Stored data
•••

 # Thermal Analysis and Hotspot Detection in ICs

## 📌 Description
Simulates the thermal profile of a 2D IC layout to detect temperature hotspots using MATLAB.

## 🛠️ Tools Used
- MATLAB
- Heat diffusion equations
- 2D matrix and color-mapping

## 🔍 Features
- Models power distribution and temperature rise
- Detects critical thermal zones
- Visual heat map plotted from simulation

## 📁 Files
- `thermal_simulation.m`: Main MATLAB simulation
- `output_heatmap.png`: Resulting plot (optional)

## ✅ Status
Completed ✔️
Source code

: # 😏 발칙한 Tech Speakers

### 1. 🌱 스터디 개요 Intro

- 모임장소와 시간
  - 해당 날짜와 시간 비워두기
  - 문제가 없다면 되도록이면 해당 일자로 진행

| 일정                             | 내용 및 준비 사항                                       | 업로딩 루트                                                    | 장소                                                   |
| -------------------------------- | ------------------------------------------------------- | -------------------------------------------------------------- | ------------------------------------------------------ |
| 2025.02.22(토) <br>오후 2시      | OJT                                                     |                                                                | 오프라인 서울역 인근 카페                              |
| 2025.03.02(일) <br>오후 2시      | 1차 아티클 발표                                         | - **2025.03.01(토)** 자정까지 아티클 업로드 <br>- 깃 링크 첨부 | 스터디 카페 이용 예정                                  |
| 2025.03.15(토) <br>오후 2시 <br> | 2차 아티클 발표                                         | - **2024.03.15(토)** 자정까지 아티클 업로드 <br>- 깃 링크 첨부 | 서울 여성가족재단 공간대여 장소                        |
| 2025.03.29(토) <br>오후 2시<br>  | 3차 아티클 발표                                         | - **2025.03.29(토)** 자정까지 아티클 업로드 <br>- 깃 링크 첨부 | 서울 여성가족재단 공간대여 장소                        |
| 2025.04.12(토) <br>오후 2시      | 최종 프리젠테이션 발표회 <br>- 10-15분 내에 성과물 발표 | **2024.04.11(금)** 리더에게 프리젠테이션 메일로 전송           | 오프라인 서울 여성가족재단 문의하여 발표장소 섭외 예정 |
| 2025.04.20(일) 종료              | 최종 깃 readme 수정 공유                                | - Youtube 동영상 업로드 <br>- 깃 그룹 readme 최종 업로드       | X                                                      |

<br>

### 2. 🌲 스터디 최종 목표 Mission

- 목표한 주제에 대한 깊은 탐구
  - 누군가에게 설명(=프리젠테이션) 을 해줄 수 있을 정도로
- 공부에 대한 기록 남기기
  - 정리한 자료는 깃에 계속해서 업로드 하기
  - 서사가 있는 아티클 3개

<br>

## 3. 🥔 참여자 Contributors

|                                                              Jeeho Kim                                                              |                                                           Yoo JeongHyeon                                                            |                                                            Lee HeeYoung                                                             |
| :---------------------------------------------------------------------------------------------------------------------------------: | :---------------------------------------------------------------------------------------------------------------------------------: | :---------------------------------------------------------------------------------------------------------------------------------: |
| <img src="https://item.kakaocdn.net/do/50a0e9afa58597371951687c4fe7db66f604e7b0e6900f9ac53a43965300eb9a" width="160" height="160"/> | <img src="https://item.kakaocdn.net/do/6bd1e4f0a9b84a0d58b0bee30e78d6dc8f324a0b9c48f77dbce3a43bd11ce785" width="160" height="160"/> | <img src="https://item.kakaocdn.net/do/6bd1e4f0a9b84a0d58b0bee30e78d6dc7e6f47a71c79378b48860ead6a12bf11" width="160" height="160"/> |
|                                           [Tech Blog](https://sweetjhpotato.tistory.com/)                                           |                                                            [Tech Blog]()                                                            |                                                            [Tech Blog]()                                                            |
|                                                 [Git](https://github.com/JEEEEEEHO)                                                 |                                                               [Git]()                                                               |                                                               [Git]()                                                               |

•••

Take the lines from the first line of the listing up to and including the line with "- 문제가 없다면 되도록이면 해당 일자로 진행" and give them again exactly.

 # Thermal Analysis and Hotspot Detection in ICs

## 📌 Description
Simulates the thermal profile of a 2D IC layout to detect temperature hotspots using MATLAB.

## 🛠️ Tools Used
- MATLAB
- Heat diffusion equations
- 2D matrix and color-mapping

## 🔍 Features
- Models power distribution and temperature rise
- Detects critical thermal zones
- Visual heat map plotted from simulation

## 📁 Files
- `thermal_simulation.m`: Main MATLAB simulation
- `output_heatmap.png`: Resulting plot (optional)

## ✅ Status
Completed ✔️
Source code

: # 😏 발칙한 Tech Speakers

### 1. 🌱 스터디 개요 Intro

- 모임장소와 시간
  - 해당 날짜와 시간 비워두기
  - 문제가 없다면 되도록이면 해당 일자로 진행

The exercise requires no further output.